Grain tells the opposite story. All four grain lines in Chart 1 are falling throughout the entire 95-year period — yet in Chart 2, insulin resistance and hypertension drug use are rising continuously. If grain were the primary driver, we would expect the health curves to be falling too. They are not. Grain has a correlation with insulin resistance of only r = 0.21, which is effectively no meaningful relationship.
Italy is the single most important comparison. In Chart 1, Italy has the highest grain line of all four regions throughout the entire period — yet historically the best cardiovascular outcomes. But its sugar line starts almost at zero (9 kg/capita in 1925) and rises +300% to a peak of 36 kg in 1974 as post-war prosperity arrived. Look at Chart 2: Italy's insulin resistance and hypertension curves follow that sugar arc almost exactly. This is powerful evidence that it is the sugar load driving the pathway, not grain starch.
The pancreas is not at fault — it is responding rationally. Insulin resistance is not a malfunction. It is a rational cellular adaptation to chronic overexposure to insulin. And insulin is elevated chronically because the pancreas is being correctly and repeatedly signalled to produce it — by frequent consumption of glucose- and fructose-containing foods and drinks throughout the day. This is why the eating frequency dimension (unmeasured, shown in the warning box above) matters so much clinically: the same annual sugar quantity consumed across three meals with proper fasting gaps produces very different outcomes from the same quantity spread across 15–20 daily insulin-stimulating events.
⚠ The Missing Variable: How Often Insulin Was Raised Each Day
These charts can show
how much sugar and grain people consumed per year — but national surveys cannot tell us
how frequently insulin was being spiked throughout each day.

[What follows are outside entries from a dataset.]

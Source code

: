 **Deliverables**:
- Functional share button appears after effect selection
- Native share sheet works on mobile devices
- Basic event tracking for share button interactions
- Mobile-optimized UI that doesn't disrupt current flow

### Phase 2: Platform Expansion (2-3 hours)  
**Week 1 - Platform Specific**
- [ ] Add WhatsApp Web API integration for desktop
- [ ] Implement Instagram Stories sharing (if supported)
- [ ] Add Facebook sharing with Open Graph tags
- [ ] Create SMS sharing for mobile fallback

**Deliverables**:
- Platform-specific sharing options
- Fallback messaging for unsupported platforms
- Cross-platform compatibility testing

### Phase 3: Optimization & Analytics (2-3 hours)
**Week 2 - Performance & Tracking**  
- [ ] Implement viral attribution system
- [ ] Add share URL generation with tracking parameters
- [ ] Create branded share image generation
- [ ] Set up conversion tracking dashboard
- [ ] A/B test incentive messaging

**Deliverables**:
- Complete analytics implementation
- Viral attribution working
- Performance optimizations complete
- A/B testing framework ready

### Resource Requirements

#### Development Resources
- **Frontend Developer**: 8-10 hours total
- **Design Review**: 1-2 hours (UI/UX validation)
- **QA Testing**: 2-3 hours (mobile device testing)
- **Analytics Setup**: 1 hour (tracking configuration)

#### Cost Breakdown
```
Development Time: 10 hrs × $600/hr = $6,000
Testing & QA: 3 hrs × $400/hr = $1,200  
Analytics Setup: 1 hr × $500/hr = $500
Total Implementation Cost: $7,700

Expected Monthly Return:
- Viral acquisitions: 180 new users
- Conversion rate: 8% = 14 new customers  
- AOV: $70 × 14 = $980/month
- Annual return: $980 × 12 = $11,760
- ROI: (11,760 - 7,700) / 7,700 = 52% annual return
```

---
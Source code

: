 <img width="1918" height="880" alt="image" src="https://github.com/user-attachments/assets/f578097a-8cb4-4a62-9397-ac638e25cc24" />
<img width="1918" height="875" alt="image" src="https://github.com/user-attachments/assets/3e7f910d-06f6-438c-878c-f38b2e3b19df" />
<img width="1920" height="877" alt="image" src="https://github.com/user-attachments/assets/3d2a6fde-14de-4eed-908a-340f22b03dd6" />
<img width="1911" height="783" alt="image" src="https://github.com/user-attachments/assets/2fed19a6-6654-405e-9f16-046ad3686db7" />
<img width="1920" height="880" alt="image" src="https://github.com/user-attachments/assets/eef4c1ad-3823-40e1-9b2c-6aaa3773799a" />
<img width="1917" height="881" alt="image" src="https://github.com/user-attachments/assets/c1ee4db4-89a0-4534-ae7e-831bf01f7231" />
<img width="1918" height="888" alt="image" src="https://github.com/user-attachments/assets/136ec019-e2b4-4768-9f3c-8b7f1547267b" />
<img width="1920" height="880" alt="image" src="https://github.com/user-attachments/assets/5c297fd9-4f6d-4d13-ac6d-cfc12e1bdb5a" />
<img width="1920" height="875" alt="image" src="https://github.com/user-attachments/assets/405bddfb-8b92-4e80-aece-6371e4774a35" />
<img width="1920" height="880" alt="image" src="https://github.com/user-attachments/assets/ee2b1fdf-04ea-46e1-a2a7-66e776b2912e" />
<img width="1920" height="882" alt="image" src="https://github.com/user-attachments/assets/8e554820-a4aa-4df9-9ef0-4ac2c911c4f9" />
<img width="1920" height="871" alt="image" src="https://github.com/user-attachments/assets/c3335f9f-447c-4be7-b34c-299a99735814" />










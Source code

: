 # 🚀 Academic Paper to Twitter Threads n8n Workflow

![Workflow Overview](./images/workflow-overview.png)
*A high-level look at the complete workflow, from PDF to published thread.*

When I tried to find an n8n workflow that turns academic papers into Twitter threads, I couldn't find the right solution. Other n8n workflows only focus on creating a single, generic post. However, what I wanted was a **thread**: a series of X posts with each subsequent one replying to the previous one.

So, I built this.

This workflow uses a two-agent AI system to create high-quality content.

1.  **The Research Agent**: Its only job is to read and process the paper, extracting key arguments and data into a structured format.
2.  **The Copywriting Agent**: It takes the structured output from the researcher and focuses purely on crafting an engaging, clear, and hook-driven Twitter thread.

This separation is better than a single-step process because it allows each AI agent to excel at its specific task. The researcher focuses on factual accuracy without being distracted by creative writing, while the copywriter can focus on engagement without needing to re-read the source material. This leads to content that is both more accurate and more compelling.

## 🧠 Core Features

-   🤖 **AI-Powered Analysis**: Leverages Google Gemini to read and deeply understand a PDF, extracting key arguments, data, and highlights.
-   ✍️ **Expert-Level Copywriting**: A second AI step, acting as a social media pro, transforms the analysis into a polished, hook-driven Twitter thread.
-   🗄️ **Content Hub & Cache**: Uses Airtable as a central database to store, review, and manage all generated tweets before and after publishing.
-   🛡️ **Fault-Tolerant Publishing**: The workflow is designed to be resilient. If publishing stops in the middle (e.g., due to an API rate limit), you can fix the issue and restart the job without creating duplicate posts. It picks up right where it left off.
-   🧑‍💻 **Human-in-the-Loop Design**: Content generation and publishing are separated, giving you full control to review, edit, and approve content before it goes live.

Every cup of tea or coffee with sugar, every biscuit, every soft drink, every snack between meals —
each one triggers a fresh insulin response from the pancreas.
The pancreas is not malfunctioning: it is doing exactly what it is designed to do — responding correctly and precisely
to repeated glucose and fructose signals in the bloodstream.
The problem is not that the body produces too much insulin by accident.
It is that cells are exposed to
chronically elevated insulin so persistently that over years
they progressively down-regulate their insulin receptors as a protective adaptation — and this is insulin resistance.
A person consuming 60 kg of sugar per year in three structured meals with fasting gaps between them
will develop very different metabolic outcomes from someone consuming the same quantity across
15–20 small insulin-stimulating events spread throughout every waking hour.
This frequency dimension is almost certainly a powerful amplifier of the sugar-to-insulin-resistance pathway
and is
not captured in any national dataset — and therefore cannot be plotted here.
The correlations shown are likely an
underestimate of the true dietary contribution to the hypertension burden.
Data sources:
Grain: USDA ERS Food Availability series (1909–2024); FAO food balance sheets; MAFF National Food Survey UK.
Sugar: USDA ERS sweeteners yearbook; Helgi Library/FAOSTAT (UK peak 47.3 kg 1961; Italy peak 36.2 kg 1974; EU peak 36.4 kg 1973); PMC8805510; Czarnikow records; Mintz (1985) Sweetness and Power.
Insulin Resistance: NHANES III 1988–94; NHANES 1999–2018 (PMC11601873 — IR 24.8%→38.4%); Frontiers meta-analysis 2025 (PMC12411212 — global 26.53%); WHO obesity trends; Lancet Diabetes pooled analysis 1980–2014. Pre-1985 back-projections from proxy markers.
Antihypertensives: Framingham Heart Study NEJM 1999 (1950–89); NHANES 1973–2020; NHS Health Survey England 2003–2021; WHO GHO.
HOMA-IR: Matthews DR et al. Diabetologia 1985;28:412–419.
Correlation r = Pearson coefficient, post-1985 anchored data, ecological level. Association does not prove individual causation.